Exclusive Translation:
Pope Pius IX’s Apostolic Letter Multiplices Inter of 1851

Pope Pius IX was the second-longest-reigning Pope in the history of the Catholic Church.

Born Giovanni Maria Mastai-Ferretti in 1792, he reigned as Pope Pius IX for nearly 32 years, from June 16, 1846 until his death on Feb. 7, 1878. The only Pope who reigned longer than he was St. Peter.

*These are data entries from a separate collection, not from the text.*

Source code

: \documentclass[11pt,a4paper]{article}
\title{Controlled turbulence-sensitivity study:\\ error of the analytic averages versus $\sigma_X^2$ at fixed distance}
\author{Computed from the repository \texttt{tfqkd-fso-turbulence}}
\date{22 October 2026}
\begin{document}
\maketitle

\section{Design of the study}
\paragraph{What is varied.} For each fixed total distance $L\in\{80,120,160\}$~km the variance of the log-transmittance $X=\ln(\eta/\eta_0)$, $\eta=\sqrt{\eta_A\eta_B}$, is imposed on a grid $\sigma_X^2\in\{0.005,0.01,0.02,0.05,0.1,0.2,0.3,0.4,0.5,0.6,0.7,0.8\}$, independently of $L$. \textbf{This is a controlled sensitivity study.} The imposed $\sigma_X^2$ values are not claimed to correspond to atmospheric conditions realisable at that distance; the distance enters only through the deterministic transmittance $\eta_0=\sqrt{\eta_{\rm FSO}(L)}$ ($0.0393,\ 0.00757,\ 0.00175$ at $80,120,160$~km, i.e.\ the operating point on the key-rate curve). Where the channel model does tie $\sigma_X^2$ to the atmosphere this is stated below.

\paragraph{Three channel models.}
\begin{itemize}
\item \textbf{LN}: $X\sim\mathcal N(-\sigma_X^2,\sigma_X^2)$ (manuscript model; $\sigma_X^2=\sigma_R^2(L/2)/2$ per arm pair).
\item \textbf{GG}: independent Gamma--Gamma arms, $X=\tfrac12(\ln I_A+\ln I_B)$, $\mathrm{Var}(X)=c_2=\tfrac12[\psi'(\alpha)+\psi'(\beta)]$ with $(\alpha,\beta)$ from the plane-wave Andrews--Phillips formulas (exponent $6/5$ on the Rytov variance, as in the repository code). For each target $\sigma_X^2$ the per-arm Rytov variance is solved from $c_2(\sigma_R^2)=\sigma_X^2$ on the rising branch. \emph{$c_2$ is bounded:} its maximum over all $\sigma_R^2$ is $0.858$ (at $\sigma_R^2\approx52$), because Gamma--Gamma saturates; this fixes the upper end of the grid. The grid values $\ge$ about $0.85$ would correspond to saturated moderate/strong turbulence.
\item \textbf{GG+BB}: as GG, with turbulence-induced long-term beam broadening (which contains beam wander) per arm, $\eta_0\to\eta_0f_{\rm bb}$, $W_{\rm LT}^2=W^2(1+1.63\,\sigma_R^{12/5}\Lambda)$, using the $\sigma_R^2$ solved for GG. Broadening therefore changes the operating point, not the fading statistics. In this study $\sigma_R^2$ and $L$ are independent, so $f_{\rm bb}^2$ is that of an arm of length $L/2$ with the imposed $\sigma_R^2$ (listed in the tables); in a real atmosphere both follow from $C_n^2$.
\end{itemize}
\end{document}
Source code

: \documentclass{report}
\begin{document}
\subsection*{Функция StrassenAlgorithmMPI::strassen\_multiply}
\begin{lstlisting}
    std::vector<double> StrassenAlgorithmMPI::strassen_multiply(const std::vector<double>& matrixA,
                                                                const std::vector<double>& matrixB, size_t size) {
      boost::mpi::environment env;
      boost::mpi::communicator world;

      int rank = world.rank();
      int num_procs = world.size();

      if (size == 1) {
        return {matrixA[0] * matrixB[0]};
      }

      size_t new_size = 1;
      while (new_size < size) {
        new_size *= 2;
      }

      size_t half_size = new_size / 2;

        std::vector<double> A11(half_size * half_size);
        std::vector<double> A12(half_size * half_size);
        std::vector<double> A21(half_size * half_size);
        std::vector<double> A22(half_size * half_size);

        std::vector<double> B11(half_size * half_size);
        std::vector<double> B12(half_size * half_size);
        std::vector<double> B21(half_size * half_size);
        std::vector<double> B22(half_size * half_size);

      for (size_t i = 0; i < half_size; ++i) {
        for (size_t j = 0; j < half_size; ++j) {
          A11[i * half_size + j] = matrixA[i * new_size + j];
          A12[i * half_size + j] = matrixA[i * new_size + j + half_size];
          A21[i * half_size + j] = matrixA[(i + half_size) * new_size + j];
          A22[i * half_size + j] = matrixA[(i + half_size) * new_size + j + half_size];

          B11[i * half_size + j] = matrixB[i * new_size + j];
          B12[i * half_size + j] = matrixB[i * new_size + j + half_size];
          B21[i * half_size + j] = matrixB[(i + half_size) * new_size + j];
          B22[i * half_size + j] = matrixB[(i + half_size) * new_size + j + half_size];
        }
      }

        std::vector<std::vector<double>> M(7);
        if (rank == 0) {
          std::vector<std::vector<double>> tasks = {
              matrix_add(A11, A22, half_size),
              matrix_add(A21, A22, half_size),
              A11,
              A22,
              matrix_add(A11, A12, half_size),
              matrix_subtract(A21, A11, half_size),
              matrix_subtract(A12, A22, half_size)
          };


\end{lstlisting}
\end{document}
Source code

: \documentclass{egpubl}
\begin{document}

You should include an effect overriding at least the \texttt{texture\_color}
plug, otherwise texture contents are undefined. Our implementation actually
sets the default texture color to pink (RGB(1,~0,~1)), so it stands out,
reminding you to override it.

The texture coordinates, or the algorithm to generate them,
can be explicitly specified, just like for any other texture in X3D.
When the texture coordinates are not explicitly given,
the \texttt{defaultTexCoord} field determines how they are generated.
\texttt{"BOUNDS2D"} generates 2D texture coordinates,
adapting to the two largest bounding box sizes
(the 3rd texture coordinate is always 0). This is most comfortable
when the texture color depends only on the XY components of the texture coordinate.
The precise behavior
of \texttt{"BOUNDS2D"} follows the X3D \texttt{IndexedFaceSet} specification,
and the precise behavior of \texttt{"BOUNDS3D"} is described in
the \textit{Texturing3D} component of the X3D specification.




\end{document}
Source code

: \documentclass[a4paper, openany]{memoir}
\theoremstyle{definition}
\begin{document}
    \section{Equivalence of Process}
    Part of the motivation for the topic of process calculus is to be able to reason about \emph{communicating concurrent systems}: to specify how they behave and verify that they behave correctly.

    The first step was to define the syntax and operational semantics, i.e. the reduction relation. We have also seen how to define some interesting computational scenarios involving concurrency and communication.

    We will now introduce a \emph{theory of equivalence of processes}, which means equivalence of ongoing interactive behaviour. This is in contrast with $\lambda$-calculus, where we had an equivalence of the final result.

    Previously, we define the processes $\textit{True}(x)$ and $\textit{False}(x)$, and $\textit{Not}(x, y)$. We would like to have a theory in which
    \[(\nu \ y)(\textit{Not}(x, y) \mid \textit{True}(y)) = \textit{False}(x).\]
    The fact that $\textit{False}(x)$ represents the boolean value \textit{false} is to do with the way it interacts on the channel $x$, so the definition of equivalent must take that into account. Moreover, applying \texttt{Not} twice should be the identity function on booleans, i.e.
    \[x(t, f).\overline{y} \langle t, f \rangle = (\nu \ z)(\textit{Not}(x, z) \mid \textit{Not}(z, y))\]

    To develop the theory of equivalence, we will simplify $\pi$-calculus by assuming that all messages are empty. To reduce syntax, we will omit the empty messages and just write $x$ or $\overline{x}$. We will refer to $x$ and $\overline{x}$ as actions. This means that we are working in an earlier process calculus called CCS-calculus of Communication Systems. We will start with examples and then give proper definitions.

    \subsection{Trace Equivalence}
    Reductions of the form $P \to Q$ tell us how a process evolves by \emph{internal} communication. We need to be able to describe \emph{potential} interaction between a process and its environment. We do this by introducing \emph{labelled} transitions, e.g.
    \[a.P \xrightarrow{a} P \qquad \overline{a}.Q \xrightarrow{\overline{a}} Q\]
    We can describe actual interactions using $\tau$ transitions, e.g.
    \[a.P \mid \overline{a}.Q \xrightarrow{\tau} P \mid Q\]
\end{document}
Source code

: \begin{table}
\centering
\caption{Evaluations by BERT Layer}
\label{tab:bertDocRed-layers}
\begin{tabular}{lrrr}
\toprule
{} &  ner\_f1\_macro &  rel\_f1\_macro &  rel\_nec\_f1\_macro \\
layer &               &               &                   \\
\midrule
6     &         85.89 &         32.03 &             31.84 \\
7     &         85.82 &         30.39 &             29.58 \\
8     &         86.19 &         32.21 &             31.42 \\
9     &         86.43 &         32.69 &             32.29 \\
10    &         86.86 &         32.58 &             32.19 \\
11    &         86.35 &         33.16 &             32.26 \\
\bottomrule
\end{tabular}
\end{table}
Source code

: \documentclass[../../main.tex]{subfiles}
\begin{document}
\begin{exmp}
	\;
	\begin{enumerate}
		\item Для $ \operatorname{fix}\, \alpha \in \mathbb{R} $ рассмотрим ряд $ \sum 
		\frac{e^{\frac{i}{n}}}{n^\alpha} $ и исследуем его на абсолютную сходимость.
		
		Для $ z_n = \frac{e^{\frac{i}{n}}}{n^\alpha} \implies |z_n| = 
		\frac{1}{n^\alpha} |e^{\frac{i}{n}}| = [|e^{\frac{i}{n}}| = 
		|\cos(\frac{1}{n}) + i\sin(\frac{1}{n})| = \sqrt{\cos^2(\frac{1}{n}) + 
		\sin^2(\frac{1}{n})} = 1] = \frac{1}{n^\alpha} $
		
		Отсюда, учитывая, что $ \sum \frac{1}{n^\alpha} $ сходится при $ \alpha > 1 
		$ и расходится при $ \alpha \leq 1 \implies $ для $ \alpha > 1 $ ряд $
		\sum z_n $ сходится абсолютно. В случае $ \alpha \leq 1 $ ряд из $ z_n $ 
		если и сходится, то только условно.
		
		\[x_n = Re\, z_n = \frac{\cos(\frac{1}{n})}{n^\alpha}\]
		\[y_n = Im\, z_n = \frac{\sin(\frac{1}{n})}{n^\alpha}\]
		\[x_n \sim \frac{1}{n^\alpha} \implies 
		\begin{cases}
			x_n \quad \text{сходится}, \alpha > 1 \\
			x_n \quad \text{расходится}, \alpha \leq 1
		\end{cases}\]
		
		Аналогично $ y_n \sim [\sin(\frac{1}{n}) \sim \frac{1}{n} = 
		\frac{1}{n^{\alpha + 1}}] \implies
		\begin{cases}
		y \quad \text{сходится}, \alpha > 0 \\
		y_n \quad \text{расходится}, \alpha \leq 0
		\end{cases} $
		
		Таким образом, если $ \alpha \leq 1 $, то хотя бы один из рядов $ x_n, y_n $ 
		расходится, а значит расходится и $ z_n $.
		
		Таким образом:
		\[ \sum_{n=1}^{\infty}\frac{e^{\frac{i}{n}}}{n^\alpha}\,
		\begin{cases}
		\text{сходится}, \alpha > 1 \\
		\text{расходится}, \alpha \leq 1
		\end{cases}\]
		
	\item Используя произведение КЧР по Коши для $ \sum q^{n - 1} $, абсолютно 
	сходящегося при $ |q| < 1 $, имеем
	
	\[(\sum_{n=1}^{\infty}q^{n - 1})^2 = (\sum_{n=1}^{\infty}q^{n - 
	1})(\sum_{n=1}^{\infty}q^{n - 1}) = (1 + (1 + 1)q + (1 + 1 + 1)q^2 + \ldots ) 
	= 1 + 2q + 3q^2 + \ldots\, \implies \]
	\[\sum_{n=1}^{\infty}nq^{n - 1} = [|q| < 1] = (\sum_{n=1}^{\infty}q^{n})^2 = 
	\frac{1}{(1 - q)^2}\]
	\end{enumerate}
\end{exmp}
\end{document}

One of the highlights of Pius IX’s long pontificate was the Syllabus of Errors, released on Dec. 8, 1864, along with the encyclical letter Quanta Cura, in which he declared:

But now, as is well known to you, Venerable Brethren, already, scarcely had we been elevated to this Chair of Peter (by the hidden counsel of Divine Providence, certainly by no merit of our own), when, seeing with the greatest grief of Our soul a truly awful storm excited by so many evil opinions, and (seeing also) the most grievous calamities never sufficiently to be deplored which overspread the Christian people from so many errors, according to the duty of Our Apostolic Ministry, and following the illustrious example of Our Predecessors, We raised Our voice, and in many published Encyclical Letters and Allocutions delivered in Consistory, and other Apostolic Letters, we condemned the chief errors of this most unhappy age, and we excited your admirable episcopal vigilance, and we again and again admonished and exhorted all sons of the Catholic Church, to us most dear, that they should altogether abhor and flee from the contagion of so dire a pestilence.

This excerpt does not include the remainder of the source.